This is what you get for confirming Donald Trump’s ‘uncontroversial’ nominees on domestic security.
Let the Intercept take it away:
IN MAY, 2013, the Washington Post’s Greg Miller reported that the head of the CIA’s clandestine service was being shifted out of that position as a result of “a management shake-up” by then-Director John Brennan. As Miller documented, this official – whom the paper did not name because she was a covert agent at the time – was centrally involved in the worst abuses of the CIA’s Bush-era torture regime.
As Miller put it, she was “directly involved in its controversial interrogation program” and had an “extensive role” in torturing detainees. Even more troubling, she “had run a secret prison in Thailand” – part of the CIA’s network of “black sites” – “where two detainees were subjected to waterboarding and other harsh techniques.” The Senate Intelligence Committee’s report on torture also detailed the central role she played in the particularly gruesome torture of detainee Abu Zubaydah.

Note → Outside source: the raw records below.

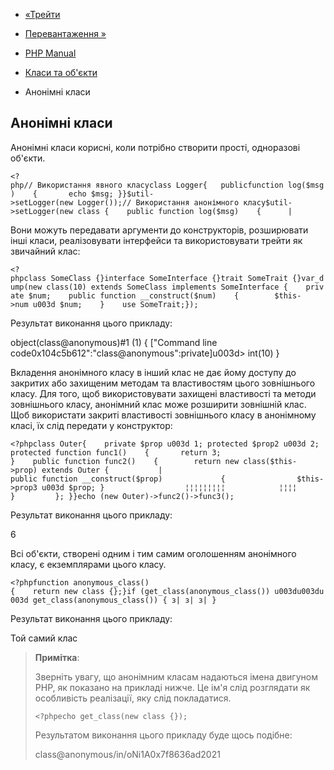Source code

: - [«Трейти](language.oop5.traits.md)
- [Перевантаження »](language.oop5.overloading.md)

- [PHP Manual](index.md)
- [Класи та об'єкти](language.oop5.md)
- Анонімні класи

## Анонімні класи

Анонімні класи корисні, коли потрібно створити прості, одноразові
об'єкти.

` <?php// Використання явного класуclass Logger{   publicfunction log($msg)    {       echo $msg; }}$util->setLogger(new Logger());// Використання анонімного класу$util->setLogger(new class {    public function log($msg)    {      | `

Вони можуть передавати аргументи до конструкторів, розширювати інші класи,
реалізовувати інтерфейси та використовувати трейти як звичайний клас:

` <?phpclass SomeClass {}interface SomeInterface {}trait SomeTrait {}var_dump(new class(10) extends SomeClass implements SomeInterface {    private $num;    public function __construct($num)    {        $this->num u003d $num;    }    use SomeTrait;}); `

Результат виконання цього прикладу:

object(class@anonymous)#1 (1) {
["Command line code0x104c5b612":"class@anonymous":private]u003d>
int(10)
}

Вкладення анонімного класу в інший клас не дає йому доступу до закритих
або захищеним методам та властивостям цього зовнішнього класу. Для того,
щоб використовувати захищені властивості та методи зовнішнього класу,
анонімний клас може розширити зовнішній клас. Щоб використати
закриті властивості зовнішнього класу в анонімному класі, їх слід передати
у конструктор:

`<?phpclass Outer{    private $prop u003d 1; protected $prop2 u003d 2; protected function func1()    {       return 3; }    public function func2()    {        return new class($this->prop) extends Outer {           | public function __construct($prop)             {                $this->prop3 u003d $prop; }                  ¦¦¦¦¦¦¦¦¦            ¦¦¦¦ }         }; }}echo (new Outer)->func2()->func3(); `

Результат виконання цього прикладу:

6

Всі об'єкти, створені одним і тим самим оголошенням анонімного класу,
є екземплярами цього класу.

`<?phpfunction anonymous_class(){    return new class {};}if (get_class(anonymous_class()) u003du003du003d get_class(anonymous_class()) { з| з| з| } `

Результат виконання цього прикладу:

Той самий клас

> **Примітка**:
>
> Зверніть увагу, що анонімним класам надаються імена двигуном
> PHP, як показано на прикладі нижче. Це ім'я слід розглядати як
> особливість реалізації, яку слід покладатися.
>
> `<?phpecho get_class(new class {}); `
>
> Результатом виконання цього прикладу буде щось подібне:
>
> class@anonymous/in/oNi1A0x7f8636ad2021
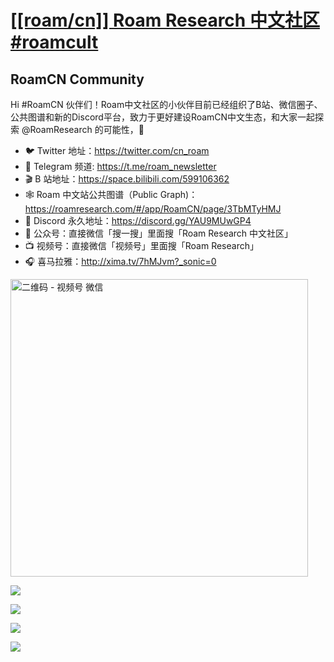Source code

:# [[[roam/cn]] Roam Research 中文社区 #roamcult](https://github.com/roam-cn/roamcult.vip/discussions)

## RoamCN Community

Hi #RoamCN 伙伴们！Roam中文社区的小伙伴目前已经组织了B站、微信圈子、公共图谱和新的Discord平台，致力于更好建设RoamCN中文生态，和大家一起探索 @RoamResearch 的可能性，🚀

- 🐦 Twitter 地址：https://twitter.com/cn_roam
- 📲 Telegram 频道: https://t.me/roam_newsletter
- 🎬 B 站地址：https://space.bilibili.com/599106362
- 🕸 Roam 中文站公共图谱（Public Graph)：https://roamresearch.com/#/app/RoamCN/page/3TbMTyHMJ
- 🤗 Discord 永久地址：https://discord.gg/YAU9MUwGP4
- 📮 公众号：直接微信「搜一搜」里面搜「Roam Research 中文社区」
- 📺 视频号：直接微信「视频号」里面搜「Roam Research」
- 🎧 喜马拉雅：http://xima.tv/7hMJvm?_sonic=0

<img width="476" alt="二维码 - 视频号 微信" src="https://user-images.githubusercontent.com/4997466/156963917-f9d98468-e4f6-4849-9aa8-048677fc5ef2.png">

![](https://pbs.twimg.com/media/Ek6C1fpXYAEMpfB?format=jpg)

![](https://pbs.twimg.com/media/Ek6C1fuX0AAI7Wm?format=jpg)

![](https://pbs.twimg.com/media/Ek6C1neXYAEN6ph?format=jpg)

![](https://pbs.twimg.com/media/Ek6C1naXUAEqyJe?format=jpg)
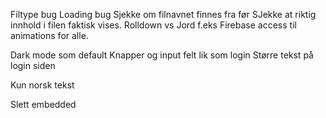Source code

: Filtype bug
Loading bug
Sjekke om filnavnet finnes fra før
SJekke at riktig innhold i filen faktisk vises. Rolldown vs Jord f.eks
Firebase access til animations for alle.

Dark mode som default
Knapper og input felt lik som login
Større tekst på login siden

Kun norsk tekst

Slett embedded
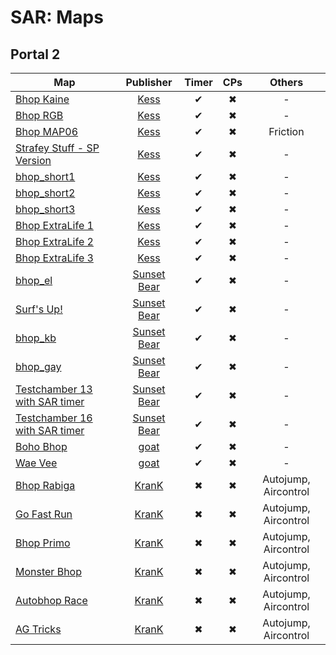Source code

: # SAR: Maps

## Portal 2

Map|Publisher|Timer|CPs|Others
---|:-:|:-:|:-:|:-:
[Bhop Kaine](https://steamcommunity.com/sharedfiles/filedetails/?id=1244133920)|[Kess](https://steamcommunity.com/profiles/76561198076464170)|✔|✖|-
[Bhop RGB](https://steamcommunity.com/sharedfiles/filedetails/?id=1244136553)|[Kess](https://steamcommunity.com/profiles/76561198076464170)|✔|✖|-
[Bhop MAP06](https://steamcommunity.com/sharedfiles/filedetails/?id=1361384409)|[Kess](https://steamcommunity.com/profiles/76561198076464170)|✔|✖|Friction
[Strafey Stuff - SP Version](https://steamcommunity.com/sharedfiles/filedetails/?id=1429785555)|[Kess](https://steamcommunity.com/profiles/76561198076464170)|✔|✖|-
[bhop_short1](https://steamcommunity.com/sharedfiles/filedetails/?id=1434171727)|[Kess](https://steamcommunity.com/profiles/76561198076464170)|✔|✖|-
[bhop_short2](https://steamcommunity.com/sharedfiles/filedetails/?id=1434173811)|[Kess](https://steamcommunity.com/profiles/76561198076464170)|✔|✖|-
[bhop_short3](https://steamcommunity.com/sharedfiles/filedetails/?id=1434175357)|[Kess](https://steamcommunity.com/profiles/76561198076464170)|✔|✖|-
[Bhop ExtraLife 1](https://steamcommunity.com/sharedfiles/filedetails/?id=1579474837  )|[Kess](https://steamcommunity.com/profiles/76561198076464170)|✔|✖|-
[Bhop ExtraLife 2](https://steamcommunity.com/sharedfiles/filedetails/?id=1579478584)|[Kess](https://steamcommunity.com/profiles/76561198076464170)|✔|✖|-
[Bhop ExtraLife 3](https://steamcommunity.com/sharedfiles/filedetails/?id=1579483873)|[Kess](https://steamcommunity.com/profiles/76561198076464170)|✔|✖|-
[bhop_el](https://steamcommunity.com/sharedfiles/filedetails/?id=1327216007)|[Sunset Bear](https://steamcommunity.com/profiles/76561198077253478)|✔|✖|-
[Surf's Up!](https://steamcommunity.com/sharedfiles/filedetails/?id=1337382209)|[Sunset Bear](https://steamcommunity.com/profiles/76561198077253478)|✔|✖|-
[bhop_kb](https://steamcommunity.com/sharedfiles/filedetails/?id=1361590151)|[Sunset Bear](https://steamcommunity.com/profiles/76561198077253478)|✔|✖|-
[bhop_gay](https://steamcommunity.com/sharedfiles/filedetails/?id=1373028574)|[Sunset Bear](https://steamcommunity.com/profiles/76561198077253478)|✔|✖|-
[Testchamber 13 with SAR timer](https://steamcommunity.com/sharedfiles/filedetails/?id=1586287561)|[Sunset Bear](https://steamcommunity.com/profiles/76561198077253478)|✔|✖|-
[Testchamber 16 with SAR timer](https://steamcommunity.com/sharedfiles/filedetails/?id=1586465902)|[Sunset Bear](https://steamcommunity.com/profiles/76561198077253478)|✔|✖|-
[Boho Bhop](https://steamcommunity.com/sharedfiles/filedetails/?id=1336606199)|[goat](https://steamcommunity.com/profiles/76561198042476392)|✔|✖|-
[Wae Vee](https://steamcommunity.com/sharedfiles/filedetails/?id=1354492188)|[goat](https://steamcommunity.com/profiles/76561198042476393)|✔|✖|-
[Bhop Rabiga](https://steamcommunity.com/sharedfiles/filedetails/?id=1303556663)|[KranK](https://steamcommunity.com/profiles/76561198044394357)|✖|✖|Autojump, Aircontrol
[Go Fast Run](https://steamcommunity.com/sharedfiles/filedetails/?id=1303560888)|[KranK](https://steamcommunity.com/profiles/76561198044394357)|✖|✖|Autojump, Aircontrol
[Bhop Primo](https://steamcommunity.com/sharedfiles/filedetails/?id=1305177442)|[KranK](https://steamcommunity.com/profiles/76561198044394357)|✖|✖|Autojump, Aircontrol
[Monster Bhop](https://steamcommunity.com/sharedfiles/filedetails/?id=1303562666)|[KranK](https://steamcommunity.com/profiles/76561198044394357)|✖|✖|Autojump, Aircontrol
[Autobhop Race](https://steamcommunity.com/sharedfiles/filedetails/?id=1303558937)|[KranK](https://steamcommunity.com/profiles/76561198044394357)|✖|✖|Autojump, Aircontrol
[AG Tricks](https://steamcommunity.com/sharedfiles/filedetails/?id=1303554282)|[KranK](https://steamcommunity.com/profiles/76561198044394357)|✖|✖|Autojump, Aircontrol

Beyond all that, she played a vital role in the destruction of interrogation videotapes that showed the torture of detainees both at the black site she ran and other secret agency locations. The concealment of those interrogation tapes, which violated both multiple court orders as well the demands of the 9/11 Commission and the advice of White House lawyers, was condemned as “obstruction” by Commission Chairs Lee Hamilton and Thomas Keane. A special prosecutor and Grand Jury investigated those actions but ultimately chose not to prosecute.
That CIA official’s name whose torture activities the Post described is Gina Haspel. Today, as BuzzFeed’s Jason Leopold noted, CIA Director Mike Pompeo announced that Haspel was selected by Trump to be Deputy Director of the CIA
Torture and obstruction of justice has not been punished but rewarded. But this is a multi-administration failure — the Bush administration for implementing the torture regime post 9/11; the Obama administration for failing to get rid of agents who were complicit in torture; and now the Trump administration for promoting them to the highest levels of the Government.
The United States has to look at itself closely. After a decade, it is still rewarding those who violated U.S. and international law. Trump may just be a symptom of the United States post-9/11, not the disease within the body politic.